Schumann’s last set of three Fantasiestücke, Op. 111, closed the first half. Here again the artist played the swirling phrases and sweep of the C Minor in a beguiling tempo, and made the lovely and fragmentary A Flat (No. 2) sound a little like Brahms. But only a little, as Schumann’s harmonies prevailed, as they did in the march like C Major finale that had echoes of the great march from the Op. 17 Fantasy in the same key. Ms. Yarden played the simple theme and quick descending motifs flawlessly, which made the middle section sound all the more graceful.

Following intermission the composer’s Waldszenen, Op. 82, received a performance that stressed the connective tissue between the nine sections: tonal balances, asymmetrical phrasings and many staccato chords and even phrases. There seems to be no forte chords in this piece from 1849, and the entire recital eschewed loud outbursts of sound.
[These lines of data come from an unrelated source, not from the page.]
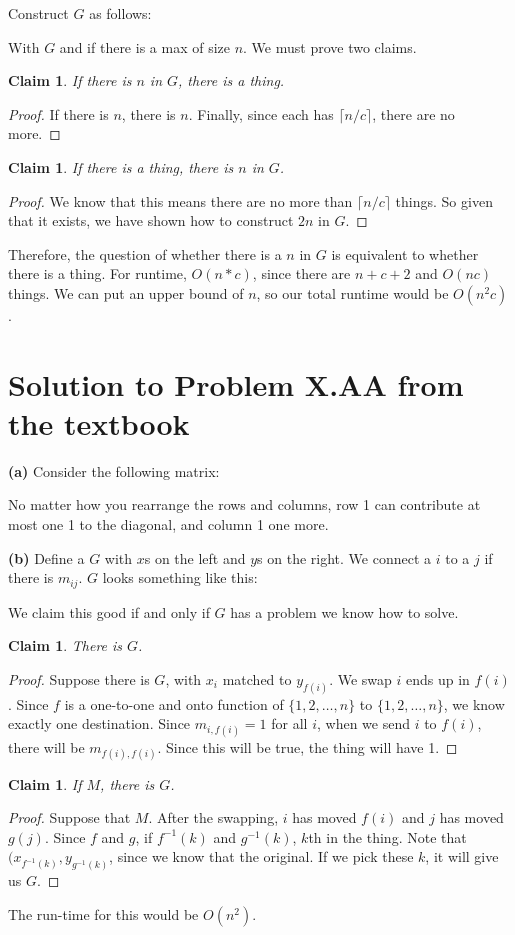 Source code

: \documentclass[11pt]{article}
\newtheorem{claim}[theorem]{Claim}
\begin{document}
Construct $G$ as follows:


With $G$ and if there is a max of size $n$. We must prove two claims.
\begin{claim} 
If there is $n$ in $G$, there is a thing. 
\end{claim}
\begin{proof}
If there is $n$, there is $n$. Finally, since each has $\lceil n/c \rceil$, there are no more.
\end{proof}


\begin{claim} 
If there is a thing, there is $n$ in $G$. 
\end{claim}
\begin{proof}
We know that this means there are no more than $\lceil n/c \rceil$ things. So given that it exists, we have shown how to construct $2n$ in $G$.
\end{proof}
Therefore, the question of whether there is a $n$ in $G$ is equivalent to whether there is a thing. For runtime, $O(n*c)$, since there are $n+c+2$ and $O(nc)$ things. We can put an upper bound of $n$, so our total runtime would be $O(n^{2}c)$.


\section*{Solution to Problem X.AA from the textbook}

\textbf{(a)} Consider the following matrix:


No matter how you rearrange the rows and columns, row 1 can contribute at most one 1 to the diagonal, and column 1 one more.

\textbf{(b)}
Define a $G$ with $x$s on the left and $y$s on the right. We connect a $i$ to a $j$ if there is $m_{ij}$. $G$ looks something like this:


We claim this good if and only if $G$ has a problem we know how to solve.
\begin{claim} 
There is $G$. 
\end{claim}
\begin{proof}
Suppose there is $G$, with $x_{i}$ matched to $y_{f(i)}$. We swap $i$ ends up in $f(i)$. Since $f$ is a one-to-one and onto function of $\{1,2,\ldots,n\}$ to $\{1,2,\ldots,n\}$, we know exactly one destination. Since $m_{i,f(i)} = 1$ for all $i$, when we send $i$ to $f(i)$, there will be $m_{f(i),f(i)}$. Since this will be true, the thing will have 1.
\end{proof}
\begin{claim} 
If $M$, there is $G$. 
\end{claim}
\begin{proof}
Suppose that $M$. After the swapping, $i$ has moved $f(i)$ and $j$ has moved $g(j)$. Since $f$ and $g$, if $f^{-1}(k)$ and $g^{-1}(k)$, $k$th in the thing. Note that $(x_{f^{-1}(k)}, y_{g^{-1}(k)}$, since we know that the original. If we pick these $k$, it will give us $G$. 
\end{proof}

The run-time for this would be $O(n^2)$.
\end{document}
Highlights of the playing included the contrapuntal lines in “Solitary Flowers,” poetic and almost flighty playing in the B Flat “Friendly Landscape”, and the extended questioning and a long and delicate decrescendo at the conclusion of “The Prophet Bird.”

Many of the themes in Forest Scenes harken to Schumann lieder, especially the Op. 25 songs “Myrthen,” and Ms. Yarden captured these aural references with idiomatic phrasing and pellucid tone color.
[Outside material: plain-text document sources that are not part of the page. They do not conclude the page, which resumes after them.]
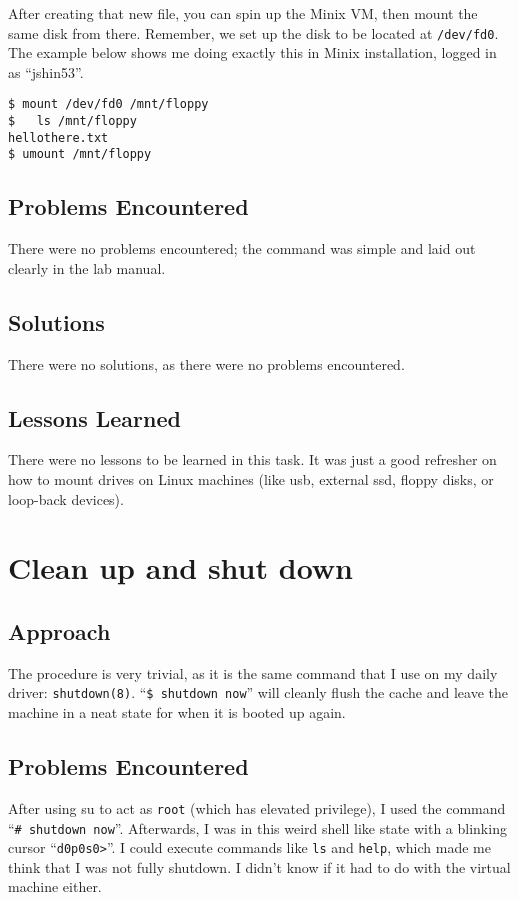 \documentclass[11pt]{article}
\begin{document}
After creating that new file, you can spin up the {\sc Minix} VM, then mount the same disk from there. Remember, we set up the disk to be located at {\tt/dev/fd0}. The example below shows me doing exactly this in {\sc Minix} installation, logged in as ``jshin53''.

\begin{verbatim}
$ mount /dev/fd0 /mnt/floppy
$	ls /mnt/floppy
hellothere.txt
$ umount /mnt/floppy
\end{verbatim}

\subsection{Problems Encountered}
There were no problems encountered; the command was simple and laid out clearly in the lab manual.

\subsection{Solutions}
There were no solutions, as there were no problems encountered.

\subsection{Lessons Learned}
There were no lessons to be learned in this task. It was just a good refresher on how to mount drives on Linux machines (like usb, external ssd, floppy disks, or loop-back devices).

\section{Clean up and shut down}
\subsection{Approach}
The procedure is very trivial, as it is the same command that I use on my daily driver: {\tt shutdown(8)}. ``{\tt \$ shutdown now}'' will cleanly flush the cache and leave the machine in a neat state for when it is booted up again.

\subsection{Problems Encountered}
After using su to act as {\tt root} (which has elevated privilege), I used the command ``{\tt \# shutdown now}''. Afterwards, I was in this weird shell like state with a blinking cursor ``{\tt d0p0s0>}''. I could execute commands like {\tt ls} and {\tt help}, which made me think that I was not fully shutdown. I didn't know if it had to do with the virtual machine either.
\end{document}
Beethoven’s penultimate Op. 110 Sonata closed the program in a polished and never bass-heavy reading. This glorious Sonata from 1821 is deeply expressive in its three semi-distinct movements, and Ms. Yarden treated the opening moderato in a leisurely manner, amiable and always eloquent. She was never in a hurry

This approach characterized the figurations in the scherzo-like allegro molto and the lyric introduction to the noble fugue. Textures were clear and the cantabile was limpid. It was persuasive Beethoven playing, vivid and convincing. If there was any interpretative misstep it came at the end when the final five bars lacked the non legato punch down to the final a-flat note and the upward push to the last raw fortissimo chord. The musical ecstasy was just missed.

No encore was offered.

Four of Beethoven’s early and seldom-played Op. 33 Bagatelles opened the recital, and each was a gem. Mr. Yarden’s tempos were ideal, as was careful half-pedaling and in No. 2 spotlighting Beethoven’s sly humor. In the will-of-the-wisp No. 7 she played scales and quick repeated notes impeccably.